Yanlış Eğitime Doğru Harcamalar
Bana sorarsanız, bu ülkenin bir numaralı sorunu ve önceliği eğitimdir. Burada ilerleme sağlanırsa, diğer alanlardaki sorunların çözümü de kolaylaşır. Ancak bugün Türkiye’de milyonlarca anne baba, çoğu zaman bilinçsizce, eğitime büyük meblağlar harcıyor ve karşılığında hayal kırıklığı yaşıyor.
Ailelerin önemli bir bölümü, çocuklarına “en iyi eğitimi” verebilmek için hem maddi hem manevi sınırlarını zorluyor. Ancak bu fedakârlıklar, çoğu zaman ne akademik başarıya ne de sağlıklı bir kişilik gelişimine dönüşebiliyor.

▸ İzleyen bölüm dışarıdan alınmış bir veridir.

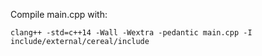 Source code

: Compile main.cpp with:

```
clang++ -std=c++14 -Wall -Wextra -pedantic main.cpp -I include/external/cereal/include
```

Her yıl katlanan özel okul ücretleri, servis bedelleri, forma ve kıyafet zorunlulukları, yemek, harçlık, özel ders, etüt merkezleri, online kurslar… Her biri ayrı bir masraf kalemi, her biri ayrı bir yük. Tatillerden, temel ihtiyaçlardan hatta emeklilik birikimlerinden feragat ediliyor. İkinci işlerde çalışan ebeveynler, gece gündüz çabalayan anneler ve babalar, bu sistemin görünmeyen mağdurları haline geliyor.
Çoğunlukla sınav odaklı, ezberci, kalıplaşmış bir eğitim anlayışı. Eleştirel düşünceye alan açmayan, yaratıcılığı teşvik etmeyen, bireysel yetenekleri gözetmeyen bir sistem. Sonuçta karşımıza çıkan, yönünü bulamamış, özgüveni düşük, aidiyet ve amaç duygusunu kaybetmiş bir gençlik oluyor.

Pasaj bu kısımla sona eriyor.